Os pratos principais, que se coordenam com as estações do ano, utilizando vegetais biológicos e sazonais e vindos de pequenos produtores, estão representados no menu do Liz pelo pargo com chouriça, pimento e curgete (26€); pelo atum com espinafres marinados em mirim e soja, num caldo dashi (28€), e pela codorniz com abóbora, abóbora crocante e kimchi (21€), o único prato de carne do menu.
Se optar pelo menu de degustação, o chef servir-lhe-á seis momentos (que, na verdade, são sete): dois snacks, duas entradas, dois pratos e uma sobremesa (65€/pessoa, a harmonização com vinhos acresce 35€). “O meu objectivo não é reinterpretar clássicos portugueses. Não quer dizer que não possam surgir, mas não é o meu foco. Quero fazer aqui uma cozinha criativa q.b.”, explica Daniel.
Criativas são também as sobremesas que saem das mãos de Gabrielle Marçal Schneider, chef pasteleira que trabalhou no D.O.M. de Alex Atala, e no Mocotó, ambos no Brasil; e no Elemento e no Gruta, já na Porto. Baba au CRF (preparada com aguardente em vez de rum; 7€); um fondant de chocolate branco e groselha com uma inusitada bola de gelado de vinagre acidódoce; e um sablé com figo, gelado de figo e folha de figueira desidratada (ambas a 9€) rematam a refeição.

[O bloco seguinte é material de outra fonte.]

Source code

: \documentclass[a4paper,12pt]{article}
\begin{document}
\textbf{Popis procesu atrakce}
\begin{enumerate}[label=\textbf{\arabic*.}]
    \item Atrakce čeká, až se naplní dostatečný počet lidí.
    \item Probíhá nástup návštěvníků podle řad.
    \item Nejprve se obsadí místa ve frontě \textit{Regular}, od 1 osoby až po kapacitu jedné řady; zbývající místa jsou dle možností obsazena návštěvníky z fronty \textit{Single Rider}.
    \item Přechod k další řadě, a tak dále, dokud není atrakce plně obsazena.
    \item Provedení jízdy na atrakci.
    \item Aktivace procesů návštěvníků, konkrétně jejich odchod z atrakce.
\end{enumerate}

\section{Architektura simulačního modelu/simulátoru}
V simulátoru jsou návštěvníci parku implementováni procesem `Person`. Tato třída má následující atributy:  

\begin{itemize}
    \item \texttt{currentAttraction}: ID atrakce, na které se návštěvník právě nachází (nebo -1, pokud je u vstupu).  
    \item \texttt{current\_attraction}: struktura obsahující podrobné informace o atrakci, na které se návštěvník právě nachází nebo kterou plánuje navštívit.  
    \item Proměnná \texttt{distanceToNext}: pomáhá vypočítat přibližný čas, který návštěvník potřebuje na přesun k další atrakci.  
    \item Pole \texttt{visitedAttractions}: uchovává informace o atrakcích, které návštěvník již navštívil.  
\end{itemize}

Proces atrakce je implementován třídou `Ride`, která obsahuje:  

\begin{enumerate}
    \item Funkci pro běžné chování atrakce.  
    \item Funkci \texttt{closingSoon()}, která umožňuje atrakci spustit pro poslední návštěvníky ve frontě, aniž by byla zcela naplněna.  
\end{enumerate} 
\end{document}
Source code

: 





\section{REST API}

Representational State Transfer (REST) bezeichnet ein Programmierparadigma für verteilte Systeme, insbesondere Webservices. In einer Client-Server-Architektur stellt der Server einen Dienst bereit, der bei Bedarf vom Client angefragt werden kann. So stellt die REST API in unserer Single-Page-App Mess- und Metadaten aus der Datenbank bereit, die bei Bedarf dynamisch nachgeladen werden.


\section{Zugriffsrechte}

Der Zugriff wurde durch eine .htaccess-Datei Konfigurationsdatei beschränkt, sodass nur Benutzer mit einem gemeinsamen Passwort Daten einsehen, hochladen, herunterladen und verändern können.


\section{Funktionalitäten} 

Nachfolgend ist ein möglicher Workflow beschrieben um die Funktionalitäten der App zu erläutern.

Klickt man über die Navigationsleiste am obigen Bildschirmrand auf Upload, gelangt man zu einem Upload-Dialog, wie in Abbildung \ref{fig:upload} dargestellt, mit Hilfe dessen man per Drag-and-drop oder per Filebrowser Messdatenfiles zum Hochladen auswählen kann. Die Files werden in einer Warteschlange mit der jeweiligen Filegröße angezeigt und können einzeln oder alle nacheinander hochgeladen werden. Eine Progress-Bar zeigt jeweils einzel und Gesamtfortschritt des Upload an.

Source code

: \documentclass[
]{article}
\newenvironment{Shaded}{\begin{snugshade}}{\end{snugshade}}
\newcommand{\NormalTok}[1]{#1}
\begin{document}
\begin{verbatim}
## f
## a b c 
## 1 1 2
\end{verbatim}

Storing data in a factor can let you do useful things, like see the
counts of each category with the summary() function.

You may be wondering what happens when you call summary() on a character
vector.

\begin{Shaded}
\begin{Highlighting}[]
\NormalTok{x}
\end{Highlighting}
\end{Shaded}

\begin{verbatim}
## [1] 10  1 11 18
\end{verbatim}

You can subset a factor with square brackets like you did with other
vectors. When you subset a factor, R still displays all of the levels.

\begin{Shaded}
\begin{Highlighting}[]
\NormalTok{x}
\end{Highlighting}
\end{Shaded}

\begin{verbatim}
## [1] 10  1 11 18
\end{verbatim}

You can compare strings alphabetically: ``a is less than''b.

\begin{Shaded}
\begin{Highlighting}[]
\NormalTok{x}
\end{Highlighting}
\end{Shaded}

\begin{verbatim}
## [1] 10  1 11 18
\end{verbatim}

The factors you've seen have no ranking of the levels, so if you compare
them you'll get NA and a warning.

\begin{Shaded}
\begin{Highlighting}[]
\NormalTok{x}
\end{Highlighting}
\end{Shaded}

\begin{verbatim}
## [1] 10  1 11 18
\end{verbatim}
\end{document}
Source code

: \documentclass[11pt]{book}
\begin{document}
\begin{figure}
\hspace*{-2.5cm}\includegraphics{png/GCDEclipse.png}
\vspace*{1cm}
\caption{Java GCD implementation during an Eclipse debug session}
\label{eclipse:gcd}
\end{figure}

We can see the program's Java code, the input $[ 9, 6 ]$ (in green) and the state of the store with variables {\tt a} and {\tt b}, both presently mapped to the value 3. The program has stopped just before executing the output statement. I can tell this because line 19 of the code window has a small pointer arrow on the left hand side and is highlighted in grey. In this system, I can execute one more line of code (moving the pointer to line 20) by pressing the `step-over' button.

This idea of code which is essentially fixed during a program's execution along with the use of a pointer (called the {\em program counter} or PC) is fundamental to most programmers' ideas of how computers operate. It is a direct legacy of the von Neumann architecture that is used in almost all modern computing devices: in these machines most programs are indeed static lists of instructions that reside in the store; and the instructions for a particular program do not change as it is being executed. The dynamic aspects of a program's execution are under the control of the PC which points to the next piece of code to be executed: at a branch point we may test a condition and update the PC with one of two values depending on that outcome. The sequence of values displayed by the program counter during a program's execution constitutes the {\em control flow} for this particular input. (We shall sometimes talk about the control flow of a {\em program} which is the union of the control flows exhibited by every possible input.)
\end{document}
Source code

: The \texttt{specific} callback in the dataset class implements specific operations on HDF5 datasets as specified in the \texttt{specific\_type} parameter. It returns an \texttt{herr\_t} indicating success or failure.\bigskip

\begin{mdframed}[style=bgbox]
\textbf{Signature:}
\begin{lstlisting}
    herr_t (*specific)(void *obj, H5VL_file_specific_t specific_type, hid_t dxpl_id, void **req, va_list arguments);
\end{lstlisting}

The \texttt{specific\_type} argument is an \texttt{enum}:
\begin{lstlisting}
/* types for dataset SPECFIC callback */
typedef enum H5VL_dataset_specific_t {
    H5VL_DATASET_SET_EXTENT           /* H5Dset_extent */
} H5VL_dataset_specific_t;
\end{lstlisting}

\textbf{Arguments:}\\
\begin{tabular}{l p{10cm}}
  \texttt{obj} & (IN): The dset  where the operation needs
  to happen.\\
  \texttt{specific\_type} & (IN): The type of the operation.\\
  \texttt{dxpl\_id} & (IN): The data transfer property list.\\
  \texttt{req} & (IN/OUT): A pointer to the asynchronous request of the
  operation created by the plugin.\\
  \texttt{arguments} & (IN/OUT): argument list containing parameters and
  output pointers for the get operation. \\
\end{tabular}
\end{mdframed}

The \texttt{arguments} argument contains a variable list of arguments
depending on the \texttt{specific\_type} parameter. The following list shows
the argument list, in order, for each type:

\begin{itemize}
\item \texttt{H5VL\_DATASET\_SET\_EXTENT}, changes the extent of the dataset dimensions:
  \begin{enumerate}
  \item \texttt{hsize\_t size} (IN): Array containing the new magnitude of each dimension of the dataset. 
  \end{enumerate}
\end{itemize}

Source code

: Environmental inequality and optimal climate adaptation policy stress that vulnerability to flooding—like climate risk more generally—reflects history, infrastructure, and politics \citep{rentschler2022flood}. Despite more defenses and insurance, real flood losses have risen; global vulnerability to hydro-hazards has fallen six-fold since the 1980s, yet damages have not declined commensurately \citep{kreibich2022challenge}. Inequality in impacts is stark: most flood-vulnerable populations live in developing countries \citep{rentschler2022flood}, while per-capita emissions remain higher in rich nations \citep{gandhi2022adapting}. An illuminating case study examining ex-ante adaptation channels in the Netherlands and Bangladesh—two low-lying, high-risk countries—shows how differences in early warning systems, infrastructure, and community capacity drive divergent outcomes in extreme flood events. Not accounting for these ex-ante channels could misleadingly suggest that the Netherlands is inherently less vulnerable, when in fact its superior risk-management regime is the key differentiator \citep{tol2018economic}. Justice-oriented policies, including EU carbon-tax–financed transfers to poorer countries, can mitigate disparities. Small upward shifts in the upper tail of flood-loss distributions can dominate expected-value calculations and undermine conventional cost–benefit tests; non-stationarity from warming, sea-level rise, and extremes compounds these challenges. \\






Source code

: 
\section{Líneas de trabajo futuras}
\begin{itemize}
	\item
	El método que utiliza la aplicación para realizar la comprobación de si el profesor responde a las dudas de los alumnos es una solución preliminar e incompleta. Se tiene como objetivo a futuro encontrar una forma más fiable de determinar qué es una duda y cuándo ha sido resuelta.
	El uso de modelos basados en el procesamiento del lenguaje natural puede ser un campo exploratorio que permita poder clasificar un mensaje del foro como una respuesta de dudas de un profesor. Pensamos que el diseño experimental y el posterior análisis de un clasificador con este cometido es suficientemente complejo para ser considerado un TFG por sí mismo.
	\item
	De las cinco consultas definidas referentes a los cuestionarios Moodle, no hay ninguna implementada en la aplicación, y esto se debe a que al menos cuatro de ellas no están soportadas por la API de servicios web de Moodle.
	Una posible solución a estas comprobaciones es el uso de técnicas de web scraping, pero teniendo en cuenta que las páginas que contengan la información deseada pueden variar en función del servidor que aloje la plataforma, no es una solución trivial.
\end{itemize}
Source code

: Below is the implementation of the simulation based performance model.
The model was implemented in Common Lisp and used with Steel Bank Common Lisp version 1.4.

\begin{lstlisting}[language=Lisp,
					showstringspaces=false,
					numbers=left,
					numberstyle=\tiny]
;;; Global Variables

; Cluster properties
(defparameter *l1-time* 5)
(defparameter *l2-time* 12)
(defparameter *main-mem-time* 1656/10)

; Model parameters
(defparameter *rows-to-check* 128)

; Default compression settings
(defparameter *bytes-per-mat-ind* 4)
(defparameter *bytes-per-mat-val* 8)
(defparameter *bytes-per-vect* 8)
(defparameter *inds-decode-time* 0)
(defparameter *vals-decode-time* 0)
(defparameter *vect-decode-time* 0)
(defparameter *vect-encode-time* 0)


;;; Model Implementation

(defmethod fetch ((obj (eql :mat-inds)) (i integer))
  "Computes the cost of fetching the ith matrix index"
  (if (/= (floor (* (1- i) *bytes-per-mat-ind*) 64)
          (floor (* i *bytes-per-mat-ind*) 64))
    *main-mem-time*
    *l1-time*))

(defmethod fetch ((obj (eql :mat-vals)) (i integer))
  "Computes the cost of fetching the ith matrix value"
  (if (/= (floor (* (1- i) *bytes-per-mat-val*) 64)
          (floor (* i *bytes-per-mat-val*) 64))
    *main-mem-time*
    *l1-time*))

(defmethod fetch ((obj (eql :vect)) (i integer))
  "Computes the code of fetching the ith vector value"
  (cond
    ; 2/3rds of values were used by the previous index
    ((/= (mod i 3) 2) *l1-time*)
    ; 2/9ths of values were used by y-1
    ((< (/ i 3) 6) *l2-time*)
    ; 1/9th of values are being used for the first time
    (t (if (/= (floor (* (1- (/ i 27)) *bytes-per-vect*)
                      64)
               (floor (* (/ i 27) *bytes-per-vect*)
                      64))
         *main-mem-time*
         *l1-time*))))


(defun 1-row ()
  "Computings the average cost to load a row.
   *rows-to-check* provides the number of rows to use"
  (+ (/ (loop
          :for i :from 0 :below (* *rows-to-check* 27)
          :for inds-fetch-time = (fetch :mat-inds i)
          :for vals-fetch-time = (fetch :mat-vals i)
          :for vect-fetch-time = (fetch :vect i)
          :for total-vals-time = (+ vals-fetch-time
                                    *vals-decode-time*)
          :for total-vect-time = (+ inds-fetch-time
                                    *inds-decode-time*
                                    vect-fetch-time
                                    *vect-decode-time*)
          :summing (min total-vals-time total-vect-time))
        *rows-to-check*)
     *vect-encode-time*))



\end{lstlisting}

Os cafés, os petit fours e todas as explicações – dos pratos aos vinhos – são dadas por Luís Marinho, o chef de sala (ex-Cozinha das Flores e ex-Semea), que faz a ligação entre a cozinha e o cliente, e completa este triângulo equilátero, onde todas as partes são iguais e tornam o Liz numa pequena maravilha a visitar.